Prothèses mammaires : Le dilemme du positionnement pré ou rétro-pectoral
Le débat sur le plan de pose de l’implant mammaire — devant ou derrière le muscle grand pectoral — est loin d’être clos. Cependant, une étude majeure publiée en mai 2026 par l'Université de Pennsylvanie apporte un éclairage crucial sur ce choix stratégique, opposant la sécurité immédiate à l'excellence esthétique durable.
L'étude de Pennsylvanie : Un constat sans appel
Dans une analyse rigoureuse portant sur 686 patientes (environ 300 par cohorte), l'équipe de Cordray et Khan (2026) a comparé les reconstructions prépectorales et sous-pectorales. Les conclusions sont paradoxales :
- L’avantage esthétique : La position prépectorale s'impose désormais comme la tendance dominante pour la supériorité de ses résultats cosmétiques.
- Le coût chirurgical : Le taux de complications en prépectoral est quasiment doublé. L’étude rapporte deux fois plus d'infections post-opératoires, un taux de réintervention pour hématome trois fois supérieur, et une incidence accrue de déhiscence cicatricielle.
Référence : Cordray, H., Khan, S., et al. (2026). Prepectoral versus Subpectoral Implant-Based Breast Reconstruction: Evaluating the Shift. Plastic and Reconstructive Surgery, 157(5), 787-797.
Pourquoi privilégier le plan prépectoral ?
Malgré les risques identifiés par la littérature, la pratique clinique de terrain — confirmée par plus de 20 ans d'expérience — privilégie souvent le plan prémusculaire pour trois raisons fondamentales :
1. Une dynamique de positionnement immédiate
Contrairement au plan rétro-musculaire où le muscle peut "bloquer" l'implant en position haute pendant plusieurs mois (même en technique Dual Plane), le positionnement prépectoral permet à la prothèse de trouver sa place naturelle quasi instantanément.
2. Un rendu visuel "érotique" et naturel
La position devant le muscle offre un galbe plus projeté et sensuel. En étant placée directement derrière la glande, la prothèse réagit de manière plus fluide : le gel de silicone migre vers le pôle inférieur, conférant à un implant hémisphérique un aspect visuel anatomique très recherché, sans l'aspect figé de la couverture musculaire.
3. Un confort post-opératoire inégalé
C'est le décollement des insertions musculaires sur les côtes qui génère la douleur vive du post-opératoire.
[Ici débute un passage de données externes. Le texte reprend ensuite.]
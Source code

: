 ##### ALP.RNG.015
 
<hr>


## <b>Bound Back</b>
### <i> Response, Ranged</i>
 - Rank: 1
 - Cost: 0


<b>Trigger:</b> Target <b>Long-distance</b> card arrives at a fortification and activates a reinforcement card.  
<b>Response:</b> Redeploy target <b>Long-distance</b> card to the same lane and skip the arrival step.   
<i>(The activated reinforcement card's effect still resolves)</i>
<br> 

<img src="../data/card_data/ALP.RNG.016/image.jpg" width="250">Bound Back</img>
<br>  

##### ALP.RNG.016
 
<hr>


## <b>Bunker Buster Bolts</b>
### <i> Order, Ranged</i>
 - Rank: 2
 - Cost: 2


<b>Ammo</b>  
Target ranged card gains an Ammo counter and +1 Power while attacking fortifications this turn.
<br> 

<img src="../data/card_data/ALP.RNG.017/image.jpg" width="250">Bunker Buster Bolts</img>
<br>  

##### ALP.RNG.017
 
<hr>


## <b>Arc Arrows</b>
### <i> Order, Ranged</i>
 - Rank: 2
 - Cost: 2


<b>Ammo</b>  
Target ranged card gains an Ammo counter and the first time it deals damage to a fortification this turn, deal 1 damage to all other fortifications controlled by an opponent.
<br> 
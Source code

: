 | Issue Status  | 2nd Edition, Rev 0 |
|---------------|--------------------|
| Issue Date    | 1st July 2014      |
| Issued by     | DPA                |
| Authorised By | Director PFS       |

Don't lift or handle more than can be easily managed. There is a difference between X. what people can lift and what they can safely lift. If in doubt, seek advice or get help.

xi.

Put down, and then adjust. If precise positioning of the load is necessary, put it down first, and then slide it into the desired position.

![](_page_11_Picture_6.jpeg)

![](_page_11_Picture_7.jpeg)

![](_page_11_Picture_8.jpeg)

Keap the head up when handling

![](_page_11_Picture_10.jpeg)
En évitant ce traumatisme, la patiente bénéficie d'une récupération rapide, avec des douleurs quasi inexistantes dès les premiers jours.
Le facteur clé : La qualité de la couverture
Le choix du plan dépend avant tout du "terrain". Si le tissu cutané et glandulaire est suffisant, le prépectoral est la voie royale. En revanche, chez une patiente très mince, le plan rétro-musculaire reste un refuge nécessaire pour éviter la visibilité des bords de la prothèse, malgré les risques de migration latérale ou de déformation lors de la contraction musculaire.
L'innovation du Lipofilling (Technique Auclair)
Pour pallier le manque d'épaisseur tissulaire, le Docteur Eric Auclair (Paris) a révolutionné l'approche en combinant l'implant au lipofilling. Cette greffe de graisse autologue vient napper la prothèse, estompant ses contours et créant un décolleté plus doux et naturel.
Conclusion : Le choix de la patiente informée
La chirurgie moderne semble valider cette hiérarchie : le résultat esthétique à long terme prime sur les risques infectieux immédiats, pour autant que ces derniers soient maîtrisés par une technique rigoureuse. Le chirurgien doit toutefois être transparent : le plan prépectoral offre le plus beau sein, au prix d'une vigilance accrue en phase de cicatrisation.
Bibliographie suggérée pour approfondir :
- Cordray, H., et al. (2026) : Prepectoral versus Subpectoral Implant-Based Breast Reconstruction, PRS Journal. (L'étude de référence sur les taux de complications).
- Auclair, E., et al. (2013) : Composite Breast Augmentation: Soft Tissue Refinement with Fat Grafting. (Sur l'apport du lipofilling pour optimiser le plan prépectoral).
- Adams, W. P. (2011) : The Process of Breast Augmentation. (Pour comprendre l'évolution du Dual Plane vers le prépectoral moderne).